Ostatnio w sieci opublikowano wideo, które pokazuje sytuację na drodze ekspresowej S2 w kierunku Warszawy. Do zdarzenia doszło 25 lipca. Film został nakręcony przez kierowcę samochodu osobowego, który podróżował środkowym pasem na trzypasowej drodze.
Na przedniej szybie jego pojazdu zainstalowana była kamera rejestrująca, dzięki której udało się uchwycić groźne manewry kierowcy poruszającego się lewym pasem. Widać na nim, jak kierujący oplem, prawdopodobnie w wyniku nadmiernej prędkości lub utraty kontroli, wjeżdża na pobocze drogi.

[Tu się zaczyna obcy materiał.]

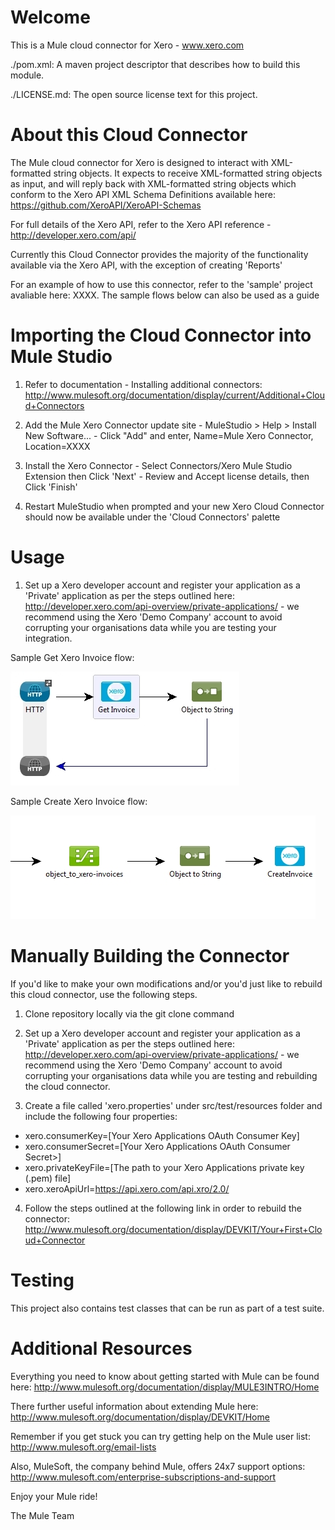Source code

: Welcome
=======
This is a Mule cloud connector for Xero - www.xero.com

./pom.xml: A maven project descriptor that describes how to build this module.

./LICENSE.md: The open source license text for this project.

About this Cloud Connector
==========================
The Mule cloud connector for Xero is designed to interact with XML-formatted string objects. It expects to receive XML-formatted string objects as input, and will reply back with XML-formatted string objects which conform to the Xero API XML Schema Definitions available here: https://github.com/XeroAPI/XeroAPI-Schemas

For full details of the Xero API, refer to the Xero API reference - http://developer.xero.com/api/

Currently this Cloud Connector provides the majority of the functionality available via the Xero API, with the exception of creating 'Reports'  

For an example of how to use this connector, refer to the 'sample' project avaliable here: XXXX. The sample flows below can also be used as a guide

Importing the Cloud Connector into Mule Studio
==============================================
1. Refer to documentation - Installing additional connectors: 
http://www.mulesoft.org/documentation/display/current/Additional+Cloud+Connectors

2. Add the Mule Xero Connector update site - MuleStudio > Help > Install New Software... - Click "Add" and enter, Name=Mule Xero Connector, Location=XXXX

3. Install the Xero Connector - Select Connectors/Xero Mule Studio Extension then Click 'Next' - Review and Accept license details, then Click 'Finish'

4. Restart MuleStudio when prompted and your new Xero Cloud Connector should now be available under the 'Cloud Connectors' palette

Usage
=====
1. Set up a Xero developer account and register your application as a 'Private' application as per the steps outlined here:
http://developer.xero.com/api-overview/private-applications/ - we recommend using the Xero 'Demo Company' account to avoid corrupting your organisations data while you are testing your integration.

Sample Get Xero Invoice flow:

![Sample Get Xero Invoice flow](/sample/img/XeroGetInvoiceSample.jpg)

Sample Create Xero Invoice flow:

![Sample Create Xero Invoice flow](/sample/img/XeroCreateInvoiceSample.jpg)

Manually Building the Connector
===============================
If you'd like to make your own modifications and/or you'd just like to rebuild this cloud connector, use the following steps.

1. Clone repository locally via the git clone command

2. Set up a Xero developer account and register your application as a 'Private' application as per the steps outlined here:
http://developer.xero.com/api-overview/private-applications/ - we recommend using the Xero 'Demo Company' account 
to avoid corrupting your organisations data while you are testing and rebuilding the cloud connector.

3. Create a file called 'xero.properties' under src/test/resources folder and include the following four properties:  
  - xero.consumerKey=[Your Xero Applications OAuth Consumer Key]
  - xero.consumerSecret=[Your Xero Applications OAuth Consumer Secret>]
  - xero.privateKeyFile=[The path to your Xero Applications private key (.pem) file]
  - xero.xeroApiUrl=https://api.xero.com/api.xro/2.0/

4. Follow the steps outlined at the following link in order to rebuild the connector:
http://www.mulesoft.org/documentation/display/DEVKIT/Your+First+Cloud+Connector

Testing
=======
This project also contains test classes that can be run as part of a test suite.

Additional Resources
====================
Everything you need to know about getting started with Mule can be found here: http://www.mulesoft.org/documentation/display/MULE3INTRO/Home

There further useful information about extending Mule here: http://www.mulesoft.org/documentation/display/DEVKIT/Home

Remember if you get stuck you can try getting help on the Mule user list: http://www.mulesoft.org/email-lists

Also, MuleSoft, the company behind Mule, offers 24x7 support options: http://www.mulesoft.com/enterprise-subscriptions-and-support

Enjoy your Mule ride!

The Mule Team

Dalsza część artykułu pod materiałem wideo
Podczas próby powrotu na właściwy pas auto straciło stabilność. W wyniku tego pojazd uderza w barierki ochronne, a następnie wykonuje kilka piruetów zanim ostatecznie zatrzyma się na środku drogi.
Na szczęście udało się uniknąć zderzenia z innymi samochodami. Dzięki temu nie doszło do poważniejszego wypadku.
Wpadł w poślizg na S2. W sieci zawrzało
Niebezpieczne manewry na S2 szybko skomentowali internauci. Wskazali oni, że kierowca mógł być rozproszony korzystaniem z telefonu, co mogło przyczynić się do zjechania na pas zieleni. "Czyżby kolejny z telefonem w ręce zamiast z oczami na drodze i łapami na kierownicy?".
W komentarzach pojawiły się również krytyczne uwagi. "Nigdy nie nauczą się jeździć prawym pasem" - napisał jeden z użytkowników. Takie komentarze odzwierciedlają rosnącą frustrację wobec nieodpowiedzialnych zachowań na drogach.